WORK REQUIRED:
Where the material below has a line containing "## From Rule-Based", start repeating exactly, and keep going through the line containing "The 1980s witnessed", with no other lines.

*** DATA EXTRACT Section Begins ***

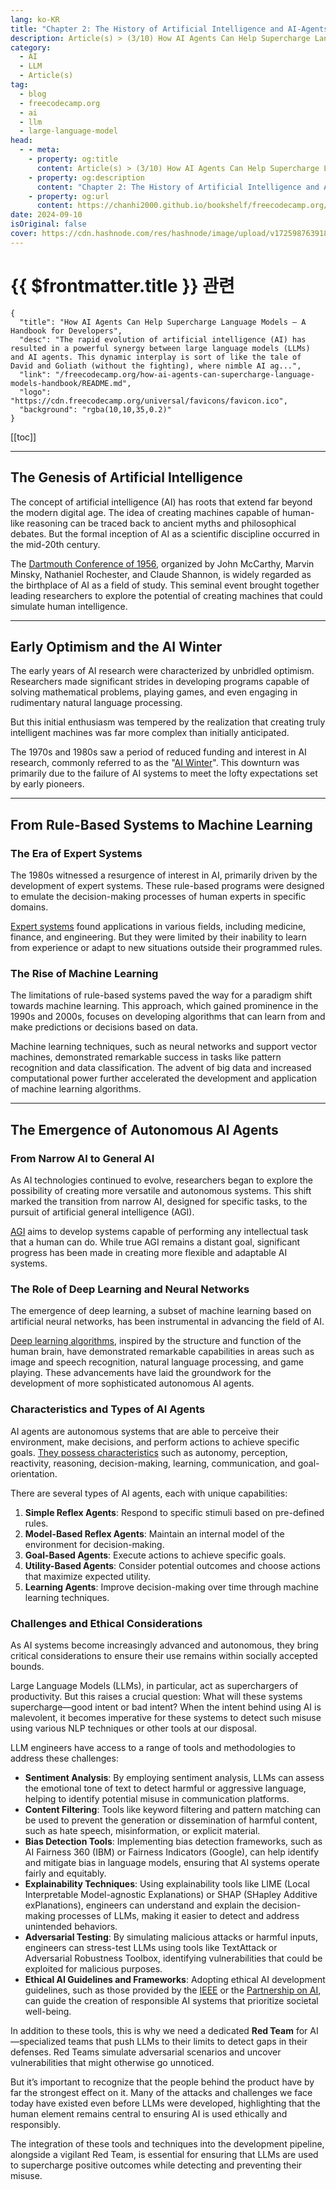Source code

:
 ```yaml
---
lang: ko-KR
title: "Chapter 2: The History of Artificial Intelligence and AI-Agents"
description: Article(s) > (3/10) How AI Agents Can Help Supercharge Language Models – A Handbook for Developers [Full Book] 
category: 
  - AI
  - LLM
  - Article(s)
tag: 
  - blog
  - freecodecamp.org
  - ai
  - llm
  - large-language-model
head:
  - - meta:
    - property: og:title
      content: Article(s) > (3/10) How AI Agents Can Help Supercharge Language Models – A Handbook for Developers [Full Book]
    - property: og:description
      content: "Chapter 2: The History of Artificial Intelligence and AI-Agents"
    - property: og:url
      content: https://chanhi2000.github.io/bookshelf/freecodecamp.org/how-ai-agents-can-supercharge-language-models-handbook/chapter-2-the-history-of-artificial-intelligence-and-ai-agents.html
date: 2024-09-10
isOriginal: false
cover: https://cdn.hashnode.com/res/hashnode/image/upload/v1725987639185/f8bf1775-b3d3-415e-b864-4425484600f2.jpeg
---
```


# {{ $frontmatter.title }} 관련

```component VPCard
{
  "title": "How AI Agents Can Help Supercharge Language Models – A Handbook for Developers",
  "desc": "The rapid evolution of artificial intelligence (AI) has resulted in a powerful synergy between large language models (LLMs) and AI agents. This dynamic interplay is sort of like the tale of David and Goliath (without the fighting), where nimble AI ag...",
  "link": "/freecodecamp.org/how-ai-agents-can-supercharge-language-models-handbook/README.md",
  "logo": "https://cdn.freecodecamp.org/universal/favicons/favicon.ico",
  "background": "rgba(10,10,35,0.2)"
}
```

[[toc]]

---

<SiteInfo
  name="How AI Agents Can Help Supercharge Language Models – A Handbook for Developers"
  desc="The rapid evolution of artificial intelligence (AI) has resulted in a powerful synergy between large language models (LLMs) and AI agents. This dynamic interplay is sort of like the tale of David and Goliath (without the fighting), where nimble AI ag..."
  url="https://freecodecamp.org/news/how-ai-agents-can-supercharge-language-models-handbook/"
  logo="https://cdn.freecodecamp.org/universal/favicons/favicon.ico"
  preview="https://cdn.hashnode.com/res/hashnode/image/upload/v1725987639185/f8bf1775-b3d3-415e-b864-4425484600f2.jpeg"/>

## The Genesis of Artificial Intelligence

The concept of artificial intelligence (AI) has roots that extend far beyond the modern digital age. The idea of creating machines capable of human-like reasoning can be traced back to ancient myths and philosophical debates. But the formal inception of AI as a scientific discipline occurred in the mid-20th century.

The [<FontIcon icon="fas fa-globe"/>Dartmouth Conference of 1956](https://spectrum.ieee.org/dartmouth-ai-workshop), organized by John McCarthy, Marvin Minsky, Nathaniel Rochester, and Claude Shannon, is widely regarded as the birthplace of AI as a field of study. This seminal event brought together leading researchers to explore the potential of creating machines that could simulate human intelligence.

---

## Early Optimism and the AI Winter

The early years of AI research were characterized by unbridled optimism. Researchers made significant strides in developing programs capable of solving mathematical problems, playing games, and even engaging in rudimentary natural language processing.

But this initial enthusiasm was tempered by the realization that creating truly intelligent machines was far more complex than initially anticipated.

The 1970s and 1980s saw a period of reduced funding and interest in AI research, commonly referred to as the "[<FontIcon icon="fa-brands fa-wikipedia-w"/>AI Winter](https://en.wikipedia.org/wiki/History_of_artificial_intelligence#First_AI_Winter_(1974%E2%80%931980))". This downturn was primarily due to the failure of AI systems to meet the lofty expectations set by early pioneers.

---

## From Rule-Based Systems to Machine Learning

### The Era of Expert Systems

The 1980s witnessed a resurgence of interest in AI, primarily driven by the development of expert systems. These rule-based programs were designed to emulate the decision-making processes of human experts in specific domains.

[<FontIcon icon="fas fa-globe"/>Expert systems](https://javatpoint.com/expert-systems-in-artificial-intelligence) found applications in various fields, including medicine, finance, and engineering. But they were limited by their inability to learn from experience or adapt to new situations outside their programmed rules.

### The Rise of Machine Learning

The limitations of rule-based systems paved the way for a paradigm shift towards machine learning. This approach, which gained prominence in the 1990s and 2000s, focuses on developing algorithms that can learn from and make predictions or decisions based on data.

Machine learning techniques, such as neural networks and support vector machines, demonstrated remarkable success in tasks like pattern recognition and data classification. The advent of big data and increased computational power further accelerated the development and application of machine learning algorithms.

---

## The Emergence of Autonomous AI Agents

### From Narrow AI to General AI

As AI technologies continued to evolve, researchers began to explore the possibility of creating more versatile and autonomous systems. This shift marked the transition from narrow AI, designed for specific tasks, to the pursuit of artificial general intelligence (AGI).

[<FontIcon icon="fa-brands fa-aws"/>AGI](https://aws.amazon.com/what-is/artificial-general-intelligence/) aims to develop systems capable of performing any intellectual task that a human can do. While true AGI remains a distant goal, significant progress has been made in creating more flexible and adaptable AI systems.

### The Role of Deep Learning and Neural Networks

The emergence of deep learning, a subset of machine learning based on artificial neural networks, has been instrumental in advancing the field of AI.

[<FontIcon icon="fas fa-globe"/>Deep learning algorithms](https://cloudflare.com/learning/ai/what-is-deep-learning/), inspired by the structure and function of the human brain, have demonstrated remarkable capabilities in areas such as image and speech recognition, natural language processing, and game playing. These advancements have laid the groundwork for the development of more sophisticated autonomous AI agents.

### Characteristics and Types of AI Agents

AI agents are autonomous systems that are able to perceive their environment, make decisions, and perform actions to achieve specific goals. [<FontIcon icon="fas fa-globe"/>They possess characteristics](https://simform.com/blog/ai-agent/) such as autonomy, perception, reactivity, reasoning, decision-making, learning, communication, and goal-orientation.

There are several types of AI agents, each with unique capabilities:

1. **Simple Reflex Agents**: Respond to specific stimuli based on pre-defined rules.
2. **Model-Based Reflex Agents**: Maintain an internal model of the environment for decision-making.
3. **Goal-Based Agents**: Execute actions to achieve specific goals.
4. **Utility-Based Agents**: Consider potential outcomes and choose actions that maximize expected utility.
5. **Learning Agents**: Improve decision-making over time through machine learning techniques.

### Challenges and Ethical Considerations

As AI systems become increasingly advanced and autonomous, they bring critical considerations to ensure their use remains within socially accepted bounds.

Large Language Models (LLMs), in particular, act as superchargers of productivity. But this raises a crucial question: What will these systems supercharge—good intent or bad intent? When the intent behind using AI is malevolent, it becomes imperative for these systems to detect such misuse using various NLP techniques or other tools at our disposal.

LLM engineers have access to a range of tools and methodologies to address these challenges:

- **Sentiment Analysis**: By employing sentiment analysis, LLMs can assess the emotional tone of text to detect harmful or aggressive language, helping to identify potential misuse in communication platforms.
- **Content Filtering**: Tools like keyword filtering and pattern matching can be used to prevent the generation or dissemination of harmful content, such as hate speech, misinformation, or explicit material.
- **Bias Detection Tools**: Implementing bias detection frameworks, such as AI Fairness 360 (IBM) or Fairness Indicators (Google), can help identify and mitigate bias in language models, ensuring that AI systems operate fairly and equitably.
- **Explainability Techniques**: Using explainability tools like LIME (Local Interpretable Model-agnostic Explanations) or SHAP (SHapley Additive exPlanations), engineers can understand and explain the decision-making processes of LLMs, making it easier to detect and address unintended behaviors.
- **Adversarial Testing**: By simulating malicious attacks or harmful inputs, engineers can stress-test LLMs using tools like TextAttack or Adversarial Robustness Toolbox, identifying vulnerabilities that could be exploited for malicious purposes.
- **Ethical AI Guidelines and Frameworks**: Adopting ethical AI development guidelines, such as those provided by the [<FontIcon icon="fas fa-globe"/>IEEE](https://standards.ieee.org/develop/) or the [<FontIcon icon="fas fa-globe"/>Partnership on AI](https://partnershiponai.org/), can guide the creation of responsible AI systems that prioritize societal well-being.

In addition to these tools, this is why we need a dedicated **Red Team** for AI—specialized teams that push LLMs to their limits to detect gaps in their defenses. Red Teams simulate adversarial scenarios and uncover vulnerabilities that might otherwise go unnoticed.

But it’s important to recognize that the people behind the product have by far the strongest effect on it. Many of the attacks and challenges we face today have existed even before LLMs were developed, highlighting that the human element remains central to ensuring AI is used ethically and responsibly.

The integration of these tools and techniques into the development pipeline, alongside a vigilant Red Team, is essential for ensuring that LLMs are used to supercharge positive outcomes while detecting and preventing their misuse.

*** DATA EXTRACT Section Ends ***

SOLUTION FOR THIS EXERCISE:
## From Rule-Based Systems to Machine Learning

### The Era of Expert Systems

The 1980s witnessed a resurgence of interest in AI, primarily driven by the development of expert systems. These rule-based programs were designed to emulate the decision-making processes of human experts in specific domains.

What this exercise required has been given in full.